This book written in 1955 by Canadian historian Donald Creighton is an absolute page burner! It is one of the most riveting books that I have read in a long time. Written in novel style, it tells the detailed story of the “architect of Canada”, our first Prime Minister – Sir John A. MacDonald – from just after he took office in July 1867 until his death in June 1991 at age 76. It is Vol 2 of a 2 part book that won the Governor General’s award for history and is considered a classic of Canadian history.
Why I like it is because the style of writing makes the history come alive. It is written as if John A. were writing his own autobiography except rather than in the first person “I did this or that or felt this or that” it is told in the third person “He did this or that or felt this or that” with all the intimacy of personal action. Somehow Donald Creighton is inside the head of Sir John A. and so are we the reader.

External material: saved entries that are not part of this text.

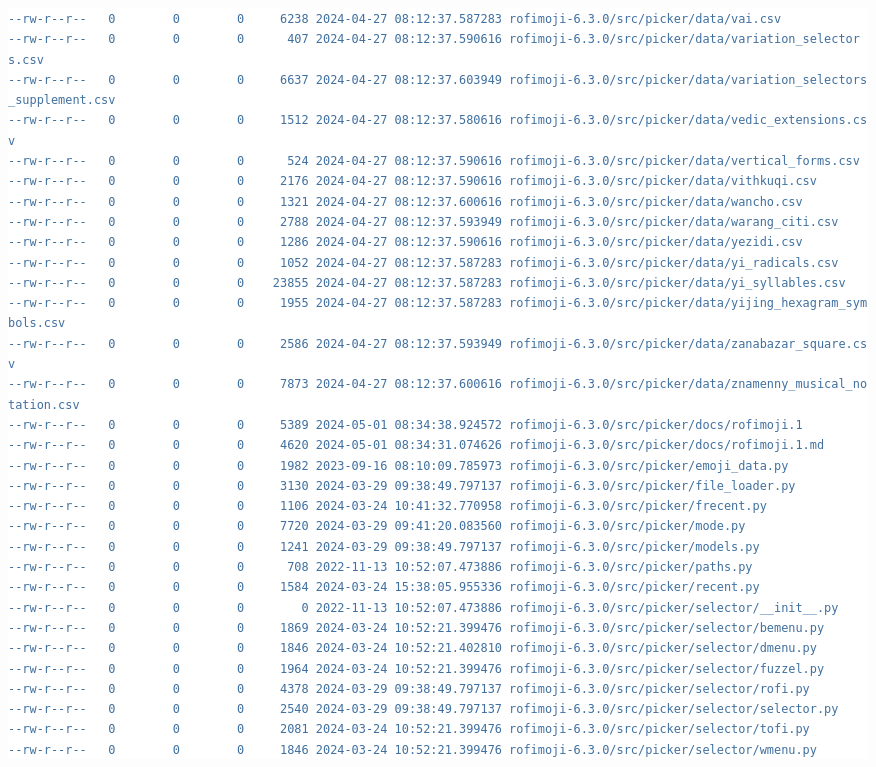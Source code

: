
 ```diff
--rw-r--r--   0        0        0     6238 2024-04-27 08:12:37.587283 rofimoji-6.3.0/src/picker/data/vai.csv
--rw-r--r--   0        0        0      407 2024-04-27 08:12:37.590616 rofimoji-6.3.0/src/picker/data/variation_selectors.csv
--rw-r--r--   0        0        0     6637 2024-04-27 08:12:37.603949 rofimoji-6.3.0/src/picker/data/variation_selectors_supplement.csv
--rw-r--r--   0        0        0     1512 2024-04-27 08:12:37.580616 rofimoji-6.3.0/src/picker/data/vedic_extensions.csv
--rw-r--r--   0        0        0      524 2024-04-27 08:12:37.590616 rofimoji-6.3.0/src/picker/data/vertical_forms.csv
--rw-r--r--   0        0        0     2176 2024-04-27 08:12:37.590616 rofimoji-6.3.0/src/picker/data/vithkuqi.csv
--rw-r--r--   0        0        0     1321 2024-04-27 08:12:37.600616 rofimoji-6.3.0/src/picker/data/wancho.csv
--rw-r--r--   0        0        0     2788 2024-04-27 08:12:37.593949 rofimoji-6.3.0/src/picker/data/warang_citi.csv
--rw-r--r--   0        0        0     1286 2024-04-27 08:12:37.590616 rofimoji-6.3.0/src/picker/data/yezidi.csv
--rw-r--r--   0        0        0     1052 2024-04-27 08:12:37.587283 rofimoji-6.3.0/src/picker/data/yi_radicals.csv
--rw-r--r--   0        0        0    23855 2024-04-27 08:12:37.587283 rofimoji-6.3.0/src/picker/data/yi_syllables.csv
--rw-r--r--   0        0        0     1955 2024-04-27 08:12:37.587283 rofimoji-6.3.0/src/picker/data/yijing_hexagram_symbols.csv
--rw-r--r--   0        0        0     2586 2024-04-27 08:12:37.593949 rofimoji-6.3.0/src/picker/data/zanabazar_square.csv
--rw-r--r--   0        0        0     7873 2024-04-27 08:12:37.600616 rofimoji-6.3.0/src/picker/data/znamenny_musical_notation.csv
--rw-r--r--   0        0        0     5389 2024-05-01 08:34:38.924572 rofimoji-6.3.0/src/picker/docs/rofimoji.1
--rw-r--r--   0        0        0     4620 2024-05-01 08:34:31.074626 rofimoji-6.3.0/src/picker/docs/rofimoji.1.md
--rw-r--r--   0        0        0     1982 2023-09-16 08:10:09.785973 rofimoji-6.3.0/src/picker/emoji_data.py
--rw-r--r--   0        0        0     3130 2024-03-29 09:38:49.797137 rofimoji-6.3.0/src/picker/file_loader.py
--rw-r--r--   0        0        0     1106 2024-03-24 10:41:32.770958 rofimoji-6.3.0/src/picker/frecent.py
--rw-r--r--   0        0        0     7720 2024-03-29 09:41:20.083560 rofimoji-6.3.0/src/picker/mode.py
--rw-r--r--   0        0        0     1241 2024-03-29 09:38:49.797137 rofimoji-6.3.0/src/picker/models.py
--rw-r--r--   0        0        0      708 2022-11-13 10:52:07.473886 rofimoji-6.3.0/src/picker/paths.py
--rw-r--r--   0        0        0     1584 2024-03-24 15:38:05.955336 rofimoji-6.3.0/src/picker/recent.py
--rw-r--r--   0        0        0        0 2022-11-13 10:52:07.473886 rofimoji-6.3.0/src/picker/selector/__init__.py
--rw-r--r--   0        0        0     1869 2024-03-24 10:52:21.399476 rofimoji-6.3.0/src/picker/selector/bemenu.py
--rw-r--r--   0        0        0     1846 2024-03-24 10:52:21.402810 rofimoji-6.3.0/src/picker/selector/dmenu.py
--rw-r--r--   0        0        0     1964 2024-03-24 10:52:21.399476 rofimoji-6.3.0/src/picker/selector/fuzzel.py
--rw-r--r--   0        0        0     4378 2024-03-29 09:38:49.797137 rofimoji-6.3.0/src/picker/selector/rofi.py
--rw-r--r--   0        0        0     2540 2024-03-29 09:38:49.797137 rofimoji-6.3.0/src/picker/selector/selector.py
--rw-r--r--   0        0        0     2081 2024-03-24 10:52:21.399476 rofimoji-6.3.0/src/picker/selector/tofi.py
--rw-r--r--   0        0        0     1846 2024-03-24 10:52:21.399476 rofimoji-6.3.0/src/picker/selector/wmenu.py
```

While this style of history writing may be somewhat discredited now as it can only present one side of the subject, it makes for a most entertaining and intimate portrait. I learned so much about Canadian history that I never knew before:
- the long delicate balancing act to prevent the U.S. from annexing or attacking parts of the fledgling Dominion
- the creation of a strong federal government in the face of demands for more power sharing from provincial governments
- deft political integration and peaceful coexistence between English and French Canadian societies
- the financial challenges of completing of the Canadian Pacific Railway which literally and figuratively knitted the county together
- the need for tariff protection to build up a strong Canadian economy in the face of American bullying and self-interest
- importance of the direct ties with Great Britain, Canada’s one and only ally during these critical birthing times
He was a nationalist like no other. Today many look back and say yeah, but he bulldozed the indigenous culture and had Metis leader Louis Riel executed. He was a colonial tyrant who destroyed everything that was not of the British culture or liking and furthermore he was white and Scottish. Yes but, IMHO, if he had not been so visionary, so persistent, so crafty and so indefatigable, we would not even have a country from within which we could look back to make such judgments. If it were not for Sir John A., we would most likely be casting votes in the upcoming American election!!!
Yes, he has his faults – he was a workaholic and never retired. He would not name or mentor a successor until his dying bed and he drank too much from time to time. His party and he personally accepted bribes from a Montreal business man who was trying to get the contract to build the CPR.
Perhaps in the book there is too much detail about proceedings in the House of Commons and the names of various ministers. Perhaps there is too much denigrating of American politicians. Perhaps we would like more discussion about his private life with his 2nd wife Agnes and their daughter Mary. But all in all, this book is a measure of the times that we know too little about – yet we think we do! Personally, I dropped out of history class as soon as I could in HS. If I had read this book back then, perhaps I would not have done so so quickly.
Whoever says Canadian history is boring should read this book. Highly recommended read – 5 stars out of 5!